L’Occident devrait revoir son manuel sur l’Afrique du Nord

L’Occident devrait revoir son manuel sur l’Afrique du Nord
  • Cette année, l’Afrique du Nord est au bord du gouffre
  • L’Occident devrait rompre avec son erreur habituelle de considérer la région Mena dans son ensemble et de reconnaître que l’Afrique du Nord est un espace hétérogène

Bien que le Maghreb ne soit pas exactement une priorité absolue dans les politiques de Bruxelles ou de Washington, cette sous-région conserve un grand potentiel pour un engagement réussi et une collaboration plus étroite au niveau du partenariat transatlantique en difficulté, face à une agression géopolitique mondiale sur plusieurs fronts.

Les États-Unis mis à part, l’Europe et l’Afrique du Nord sont intrinsèquement liées par plus qu’une simple histoire riche et une proximité géographique unique, ce qui offre aux deux régions de nombreuses possibilités de promouvoir des valeurs partagées et de poursuivre des intérêts stratégiques similaires.

Il y a un peu plus de dix ans, l’espoir est né lorsqu’une vague révolutionnaire a touché certaines parties de l’Afrique du Nord, ouvrant la voie à une période tendue d’incertitudes et de changements inédits. C’était, pour l’Occident, l’occasion presque parfaite de saisir l’instant présent pour renforcer son engagement dans cette partie du vaste «voisinage» de l’Europe. Désormais, cependant, le paysage est bien loin de l’élan désormais oublié en faveur des démocraties dirigées par les citoyens et de la préservation des libertés civiles.

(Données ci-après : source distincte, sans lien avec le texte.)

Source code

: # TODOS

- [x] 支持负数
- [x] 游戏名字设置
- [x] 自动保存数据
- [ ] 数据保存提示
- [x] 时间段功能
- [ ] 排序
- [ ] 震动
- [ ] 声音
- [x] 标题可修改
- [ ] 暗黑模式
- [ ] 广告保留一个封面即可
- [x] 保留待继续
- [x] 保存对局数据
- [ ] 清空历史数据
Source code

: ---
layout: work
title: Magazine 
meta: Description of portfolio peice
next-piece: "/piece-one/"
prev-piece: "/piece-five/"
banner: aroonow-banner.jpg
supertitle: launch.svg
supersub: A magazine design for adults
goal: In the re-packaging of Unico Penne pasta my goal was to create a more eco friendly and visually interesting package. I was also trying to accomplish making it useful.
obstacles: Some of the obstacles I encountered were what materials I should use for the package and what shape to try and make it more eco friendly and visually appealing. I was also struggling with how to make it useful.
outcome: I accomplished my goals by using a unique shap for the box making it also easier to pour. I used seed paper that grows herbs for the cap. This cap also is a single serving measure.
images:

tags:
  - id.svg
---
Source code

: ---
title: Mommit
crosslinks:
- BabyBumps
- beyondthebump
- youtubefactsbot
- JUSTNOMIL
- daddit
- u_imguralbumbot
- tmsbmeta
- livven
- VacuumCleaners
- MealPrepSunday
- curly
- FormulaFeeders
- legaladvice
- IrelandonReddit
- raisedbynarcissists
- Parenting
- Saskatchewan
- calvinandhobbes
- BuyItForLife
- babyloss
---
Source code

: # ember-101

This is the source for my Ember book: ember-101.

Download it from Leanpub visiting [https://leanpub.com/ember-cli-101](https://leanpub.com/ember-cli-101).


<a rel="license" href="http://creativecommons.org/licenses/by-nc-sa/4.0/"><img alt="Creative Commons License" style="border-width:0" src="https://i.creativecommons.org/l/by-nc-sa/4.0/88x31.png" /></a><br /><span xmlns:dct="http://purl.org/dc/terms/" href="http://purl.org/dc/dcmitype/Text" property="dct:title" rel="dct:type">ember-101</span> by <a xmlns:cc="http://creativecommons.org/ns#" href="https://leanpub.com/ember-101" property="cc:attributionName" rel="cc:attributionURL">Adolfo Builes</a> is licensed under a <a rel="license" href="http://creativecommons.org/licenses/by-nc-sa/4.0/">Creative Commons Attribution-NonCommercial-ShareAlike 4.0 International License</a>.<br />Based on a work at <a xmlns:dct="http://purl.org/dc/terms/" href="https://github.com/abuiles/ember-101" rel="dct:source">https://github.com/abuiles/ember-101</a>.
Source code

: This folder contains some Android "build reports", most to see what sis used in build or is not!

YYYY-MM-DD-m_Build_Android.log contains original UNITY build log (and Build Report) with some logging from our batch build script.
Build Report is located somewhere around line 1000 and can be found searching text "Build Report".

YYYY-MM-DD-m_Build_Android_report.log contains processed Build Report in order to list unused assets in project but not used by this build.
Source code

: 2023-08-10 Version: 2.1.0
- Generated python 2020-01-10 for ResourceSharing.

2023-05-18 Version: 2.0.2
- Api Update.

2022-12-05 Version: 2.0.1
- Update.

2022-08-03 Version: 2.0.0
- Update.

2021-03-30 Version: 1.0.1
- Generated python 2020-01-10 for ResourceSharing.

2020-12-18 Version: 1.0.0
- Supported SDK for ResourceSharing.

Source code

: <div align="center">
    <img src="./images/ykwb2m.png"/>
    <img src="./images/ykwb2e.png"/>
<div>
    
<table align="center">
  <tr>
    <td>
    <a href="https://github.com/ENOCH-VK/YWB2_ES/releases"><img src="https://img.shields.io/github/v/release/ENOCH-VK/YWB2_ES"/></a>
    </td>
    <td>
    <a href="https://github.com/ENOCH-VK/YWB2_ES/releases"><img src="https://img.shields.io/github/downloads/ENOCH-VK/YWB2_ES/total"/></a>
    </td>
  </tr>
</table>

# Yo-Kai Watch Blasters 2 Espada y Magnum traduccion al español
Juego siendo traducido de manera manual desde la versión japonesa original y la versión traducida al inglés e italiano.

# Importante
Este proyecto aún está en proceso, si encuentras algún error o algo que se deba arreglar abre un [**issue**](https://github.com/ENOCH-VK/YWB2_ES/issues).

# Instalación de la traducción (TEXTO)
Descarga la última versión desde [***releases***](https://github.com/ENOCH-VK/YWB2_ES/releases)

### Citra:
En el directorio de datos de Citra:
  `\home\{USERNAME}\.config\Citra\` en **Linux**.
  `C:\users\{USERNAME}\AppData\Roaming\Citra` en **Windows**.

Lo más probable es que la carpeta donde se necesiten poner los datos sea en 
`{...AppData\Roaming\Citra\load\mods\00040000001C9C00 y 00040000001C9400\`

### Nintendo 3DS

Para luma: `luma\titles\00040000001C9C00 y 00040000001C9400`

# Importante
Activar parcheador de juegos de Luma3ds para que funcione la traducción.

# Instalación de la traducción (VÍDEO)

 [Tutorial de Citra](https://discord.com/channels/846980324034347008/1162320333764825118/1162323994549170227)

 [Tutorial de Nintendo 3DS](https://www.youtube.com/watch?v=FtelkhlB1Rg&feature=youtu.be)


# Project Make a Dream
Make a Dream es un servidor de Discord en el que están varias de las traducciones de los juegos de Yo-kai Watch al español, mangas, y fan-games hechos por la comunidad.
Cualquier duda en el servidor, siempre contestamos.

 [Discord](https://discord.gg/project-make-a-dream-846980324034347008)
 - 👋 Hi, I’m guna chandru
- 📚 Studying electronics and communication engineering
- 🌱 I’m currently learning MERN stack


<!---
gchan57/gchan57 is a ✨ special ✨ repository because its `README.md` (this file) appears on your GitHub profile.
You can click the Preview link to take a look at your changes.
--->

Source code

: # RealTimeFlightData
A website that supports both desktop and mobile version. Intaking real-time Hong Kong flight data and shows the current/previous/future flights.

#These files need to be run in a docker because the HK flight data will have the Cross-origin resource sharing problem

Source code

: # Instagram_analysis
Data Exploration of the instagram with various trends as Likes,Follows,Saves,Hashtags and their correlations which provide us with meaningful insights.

Cette année, l’Afrique du Nord est au bord du gouffre face aux bourbiers politiques de la Libye, à l’incertitude accrue découlant du déclin de la démocratisation en Tunisie et à la montée en puissance des tensions entre les rivaux régionaux, l’Algérie et le Maroc. Ces scénarios décourageants et un bilan persistant d’échecs (en Libye et en Tunisie) ne devraient pas dissuader un engagement concret, mais plutôt le renforcer. Il s’agit notamment de préserver la sécurité stratégique méditerranéenne et européenne, mais aussi d’endiguer les flux migratoires, tout en soutenant des réformes politiques, socio-économiques, institutionnelles et autres changements durables dans toute la région. Cependant, la réalité est assez décevante.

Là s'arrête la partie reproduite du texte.